Terre 204378 - Cité nation d’Isola

Evangeline McNieven se rendit à la porte par laquelle elle était arrivée et attendit que Isaac et Mia la rejoignent. D’après les constantes qu’Isaac relevait chez McNieven, tension artérielle, pouls, degré de dilatation de la pupille, cette dernière ne semblait pas vouloir leur tendre de piège. Elle semblait croire à ce qu’elle disait. Pour elle la Déesse mécanique existait réellement.

« - Vous savez que je ne suis pas le Fils de la Déesse mécanique néanmoins vous désirez tout de même m’amener à elle.

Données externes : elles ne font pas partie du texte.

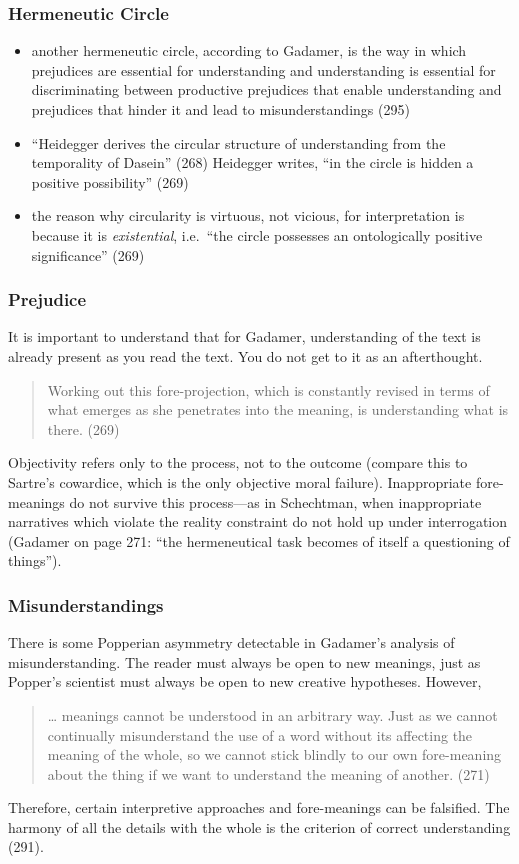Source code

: \documentclass[xcolor=dvipsnames]{beamer}
\begin{document}
\begin{frame}
  \frametitle{Hermeneutic Circle}
  \begin{itemize}
  \item another hermeneutic circle, according to Gadamer, is the way
    in which prejudices are essential for understanding and
    understanding is essential for discriminating between productive prejudices
    that enable understanding and prejudices that hinder it and lead
    to misunderstandings (295)
  \item ``Heidegger derives the circular structure of understanding
    from the temporality of Dasein'' (268) Heidegger writes, ``in the
    circle is hidden a positive possibility'' (269)
  \item the reason why circularity is virtuous, not vicious, for
    interpretation is because it is \emph{existential}, i.e.\ ``the
    circle possesses an ontologically positive significance'' (269)
  \end{itemize}
\end{frame}

\begin{frame}
  \frametitle{Prejudice}
  It is important to understand that for Gadamer, understanding of the
  text is already present as you read the text. You do not get to it
  as an afterthought. 
  \begin{quote}
    Working out this fore-projection, which is constantly revised in
    terms of what emerges as she penetrates into the meaning, is
    understanding what is there. (269)
  \end{quote}
  Objectivity refers only to the process, not to the outcome (compare
  this to Sartre's cowardice, which is the only objective moral
  failure). Inappropriate fore-meanings do not survive this
  process---as in Schechtman, when inappropriate narratives which
  violate the reality constraint do not hold up under interrogation
  (Gadamer on page 271: ``the hermeneutical task becomes of itself a
  questioning of things'').
\end{frame}

\begin{frame}
  \frametitle{Misunderstandings}
  There is some Popperian asymmetry detectable in Gadamer's analysis
  of misunderstanding. The reader must always be open to new meanings,
  just as Popper's scientist must always be open to new creative
  hypotheses. However,
  \begin{quote}
    {\ldots} meanings cannot be understood in an arbitrary way. Just
    as we cannot continually misunderstand the use of a word without
    its affecting the meaning of the whole, so we cannot stick blindly
    to our own fore-meaning about the thing if we want to understand
    the meaning of another. (271)
  \end{quote}
  Therefore, certain interpretive approaches and fore-meanings can be
  falsified. The harmony of all the details with the whole is the
  criterion of correct understanding (291).
\end{frame}
\end{document}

Pourquoi ? » demanda Isaac.

« - Même si vous n’êtes pas son Fils, vous parviendrez peut-être là où tout le monde a échoué depuis la fondation d’Isola ».

« - C’est-à-dire ? »

« - Vous parviendrez peut-être à la réveiller ! » dit McNieven en ouvrant la porte.

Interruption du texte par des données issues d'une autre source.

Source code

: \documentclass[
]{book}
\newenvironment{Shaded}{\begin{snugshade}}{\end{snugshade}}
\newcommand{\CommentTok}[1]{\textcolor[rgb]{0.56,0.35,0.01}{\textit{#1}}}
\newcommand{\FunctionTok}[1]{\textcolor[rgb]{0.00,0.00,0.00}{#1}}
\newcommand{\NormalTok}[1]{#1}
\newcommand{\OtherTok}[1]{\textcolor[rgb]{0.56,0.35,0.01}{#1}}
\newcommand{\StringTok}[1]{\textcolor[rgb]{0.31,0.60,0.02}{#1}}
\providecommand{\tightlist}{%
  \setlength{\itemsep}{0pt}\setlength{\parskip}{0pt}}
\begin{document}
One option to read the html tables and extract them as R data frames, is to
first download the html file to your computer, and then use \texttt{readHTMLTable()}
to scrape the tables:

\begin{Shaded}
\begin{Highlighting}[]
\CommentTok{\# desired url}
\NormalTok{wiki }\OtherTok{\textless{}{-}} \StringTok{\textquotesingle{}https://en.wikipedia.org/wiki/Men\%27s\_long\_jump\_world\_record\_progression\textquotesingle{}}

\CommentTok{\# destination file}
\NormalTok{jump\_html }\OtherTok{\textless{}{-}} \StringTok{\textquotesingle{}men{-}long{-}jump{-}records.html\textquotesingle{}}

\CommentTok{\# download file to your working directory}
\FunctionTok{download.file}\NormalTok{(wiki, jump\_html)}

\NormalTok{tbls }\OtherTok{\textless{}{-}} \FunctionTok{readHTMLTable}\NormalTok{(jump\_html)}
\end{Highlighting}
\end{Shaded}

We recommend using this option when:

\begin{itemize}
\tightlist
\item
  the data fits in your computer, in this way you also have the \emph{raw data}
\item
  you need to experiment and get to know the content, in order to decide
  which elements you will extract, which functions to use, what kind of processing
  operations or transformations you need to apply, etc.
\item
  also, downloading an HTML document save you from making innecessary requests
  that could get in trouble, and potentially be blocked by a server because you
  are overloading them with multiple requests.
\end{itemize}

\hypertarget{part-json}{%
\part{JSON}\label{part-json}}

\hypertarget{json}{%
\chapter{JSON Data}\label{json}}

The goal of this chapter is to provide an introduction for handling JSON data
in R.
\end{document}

A peine le seuil de la porte franchi, Isaac et Mia se figèrent devant ce qu’était la Déesse mécanique.
_____________

New York - Il y a plusieurs jours

A peu près au même moment que les villes de Chicago, Nashville, Charlotte ou encore Atlanta, la ville de New York connut l’arrivée d’un augmenté aux caractéristiques hors normes. Mais celui-ci n’avait rien à voir avec les autres augmentés. Il marqua sa différence dès son arrivée. Cet individu ne fit pas irruption en plein cœur de la ville avec pertes et fracas. Un portail d’énergie s’ouvrit au beau milieu de Central Park et l’inconnu posa aussi simplement le pied sur la pelouse du parc qu’en franchissant une simple porte.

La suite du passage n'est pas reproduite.